So last night I was looking at a quilt reference book called the Index of Aunt Martha quilt patterns by Rose Lea Alboum. I was looking to see if the doll patterns I posted about were maybe from Aunt Martha.
But I found something else, a quilt I own. I was able to go to my pictures and verify that, yes this is the quilt in my collection. I was very excited by the find.

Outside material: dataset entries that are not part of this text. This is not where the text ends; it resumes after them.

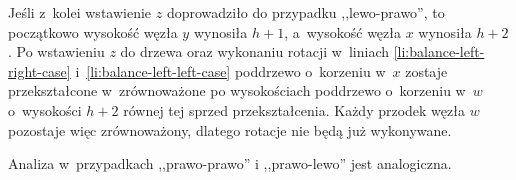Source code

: Jeśli z~kolei wstawienie $z$ doprowadziło do przypadku ,,lewo-prawo'', to początkowo wysokość węzła $y$ wynosiła $h+1$, a~wysokość węzła $x$ wynosiła $h+2$.
Po wstawieniu $z$ do drzewa oraz wykonaniu rotacji w~liniach \ref{li:balance-left-right-case} i~\ref{li:balance-left-left-case} poddrzewo o~korzeniu w~$x$ zostaje przekształcone w~zrównoważone po wysokościach poddrzewo o~korzeniu w~$w$ o~wysokości $h+2$ równej tej sprzed przekształcenia.
Każdy przodek węzła $w$ pozostaje więc zrównoważony, dlatego rotacje nie będą już wykonywane.

Analiza w~przypadkach ,,prawo-prawo'' i ,,prawo-lewo'' jest analogiczna.
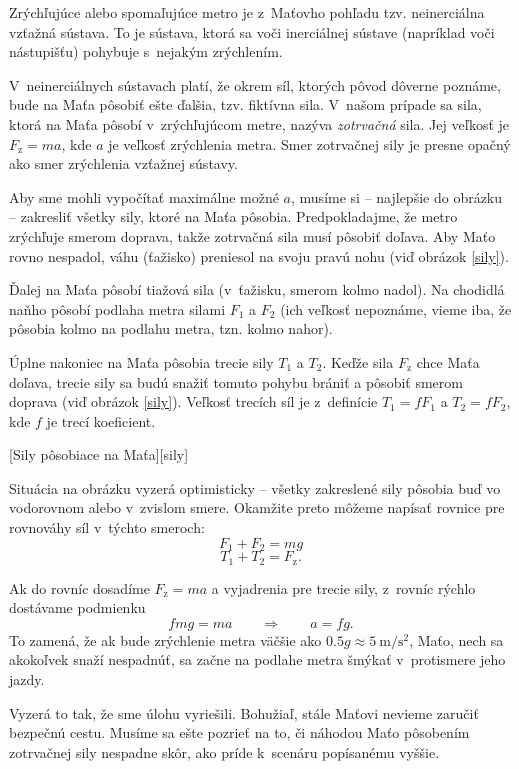 Zrýchľujúce alebo spomaľujúce metro je z~Maťovho pohľadu tzv. neinerciálna vzťažná sústava.
To je sústava, ktorá sa voči inerciálnej sústave (napríklad voči nástupišťu) pohybuje s~nejakým zrýchlením.

V~neinerciálnych sústavach platí, že okrem síl, ktorých pôvod dôverne poznáme,
bude na Maťa pôsobiť ešte ďalšia, tzv. fiktívna sila. V~našom prípade sa sila, ktorá
na Maťa pôsobí v~zrýchľujúcom metre, nazýva \emph{zotrvačná} sila. Jej veľkosť
je $F_{\mathrm{z}} = ma$, kde $a$ je veľkosť zrýchlenia metra. Smer zotrvačnej sily je
presne opačný ako smer zrýchlenia vzťažnej sústavy.

Aby sme mohli vypočítať maximálne možné $a$, musíme si -- najlepšie do obrázku -- zakresliť
všetky sily, ktoré na Maťa pôsobia. Predpokladajme, že metro zrýchľuje smerom
doprava, takže zotrvačná sila musí pôsobiť doľava. Aby Maťo rovno nespadol,
váhu (ťažisko) preniesol na svoju pravú nohu (viď obrázok \ref{sily}).

Ďalej na Maťa pôsobí tiažová sila (v~ťažisku, smerom kolmo
nadol). Na chodidlá naňho pôsobí podlaha metra silami $F_1$ a $F_2$ (ich veľkosť
nepoznáme, vieme iba, že pôsobia kolmo na podlahu metra, tzn. kolmo nahor).

Úplne nakoniec na Maťa pôsobia trecie sily $T_1$ a $T_2$. Keďže sila $F_{\mathrm{z}}$ chce
Maťa  doľava, trecie sily sa budú snažiť tomuto pohybu brániť a pôsobiť
smerom doprava (viď obrázok \ref{sily}). Veľkosť trecích síl je
z~definície $T_1 = f F_1$ a $T_2 = f F_2$, kde $f$ je trecí koeficient.

[Sily pôsobiace na Maťa][sily]

Situácia na obrázku vyzerá optimisticky -- všetky zakreslené sily pôsobia
buď vo vodorovnom alebo v~zvislom smere. Okamžite preto môžeme napísať
rovnice pre rovnováhy síl v~týchto smeroch:
$$F_1 + F_2 = mg$$
$$T_1 + T_2 = F_{\mathrm{z}}\text{.}$$

Ak do rovníc dosadíme $F_{\mathrm{z}} = ma$ a vyjadrenia pre trecie sily, z~rovníc
rýchlo dostávame podmienku
$$
  f mg = ma \qquad\Rightarrow\qquad a = fg \text{.}
$$
To zamená, že ak bude zrýchlenie metra väčšie ako $ 0.5g \approx \SI{5}{\meter\per\second\squared}$, Maťo,
nech sa akokoľvek snaží nespadnúť, sa začne na podlahe metra šmýkať v~protismere
jeho jazdy.

Vyzerá to tak, že sme úlohu vyriešili. Bohužiaľ, stále Maťovi nevieme zaručiť
bezpečnú cestu. Musíme sa ešte pozrieť na to, či náhodou Maťo pôsobením
zotrvačnej sily nespadne skôr, ako príde k~scenáru popísanému vyššie.

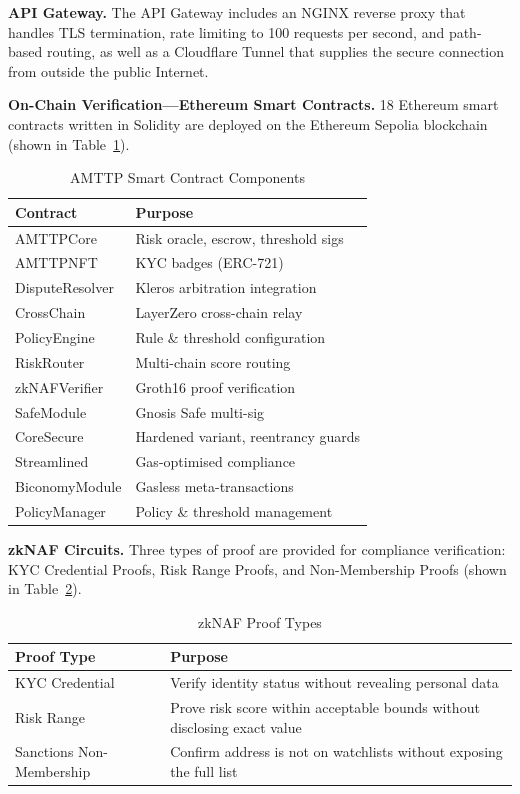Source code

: \documentclass[journal]{IEEEtran}
\begin{document}
\textbf{API Gateway.} The API Gateway includes an NGINX reverse proxy that handles TLS termination, rate limiting to 100 requests per second, and path-based routing, as well as a Cloudflare Tunnel that supplies the secure connection from outside the public Internet.

\textbf{On-Chain Verification---Ethereum Smart Contracts.} 18 Ethereum smart contracts written in Solidity are deployed on the Ethereum Sepolia blockchain (shown in Table~\ref{tab:contracts}).

\begin{table}[!t]
\centering
\caption{AMTTP Smart Contract Components}
\label{tab:contracts}
\begin{tabular}{ll}
\toprule
\textbf{Contract} & \textbf{Purpose} \\
\midrule
AMTTPCore & Risk oracle, escrow, threshold sigs \\
AMTTPNFT & KYC badges (ERC-721) \\
DisputeResolver & Kleros arbitration integration \\
CrossChain & LayerZero cross-chain relay \\
PolicyEngine & Rule \& threshold configuration \\
RiskRouter & Multi-chain score routing \\
zkNAFVerifier & Groth16 proof verification \\
SafeModule & Gnosis Safe multi-sig \\
CoreSecure & Hardened variant, reentrancy guards \\
Streamlined & Gas-optimised compliance \\
BiconomyModule & Gasless meta-transactions \\
PolicyManager & Policy \& threshold management \\
\bottomrule
\end{tabular}
\end{table}

\textbf{zkNAF Circuits.} Three types of proof are provided for compliance verification: KYC Credential Proofs, Risk Range Proofs, and Non-Membership Proofs (shown in Table~\ref{tab:zknaf}).

\begin{table}[!t]
\centering
\caption{zkNAF Proof Types}
\label{tab:zknaf}
\begin{tabular}{p{2.8cm}p{4.8cm}}
\toprule
\textbf{Proof Type} & \textbf{Purpose} \\
\midrule
KYC Credential & Verify identity status without revealing personal data \\
Risk Range & Prove risk score within acceptable bounds without disclosing exact value \\
Sanctions Non-Membership & Confirm address is not on watchlists without exposing the full list \\
\bottomrule
\end{tabular}
\end{table}
\end{document}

Which made me so happy that I have photographed my antique quilt collection. Even if you only have one antique quilt, please get busy and photograph your quilt. Take the time to get them photographed for your own records. Then you will have them available to share easily on a website, email, or facebook pages. I have a huge collection of quilts and have been organizing and photographing them since retirement. There is no way I can keep track of them without a visual aid. I spend hours just looking at my own quilt pictures. That is the reason I started the FB group Quilts-Vintage and Antique in 2009. I really wanted others to see my quilts, which will never be in a museum or book. I also thought “I know there are others who have antique quilts they love and would like others to see”. You only reach so many people with trunk shows. The FB group is now over 1600 members and over 5000 pictures of vintage and antique quilts. The group page has been instrumental in identifying quilts and patterns. There has been many connection made between owners of quilts that have the same family history, or a quilts made by the same person. It is this networking that is so exciting in the quilt world. And it is not going away. The digital age is here to stay. I do not feel proprietary in regards to my quilts or the information I have gathered. I am their care giver and guardian for a while. After all what good does any of it do if we can not pass the information to others interested quilts and their history. Who will come after me?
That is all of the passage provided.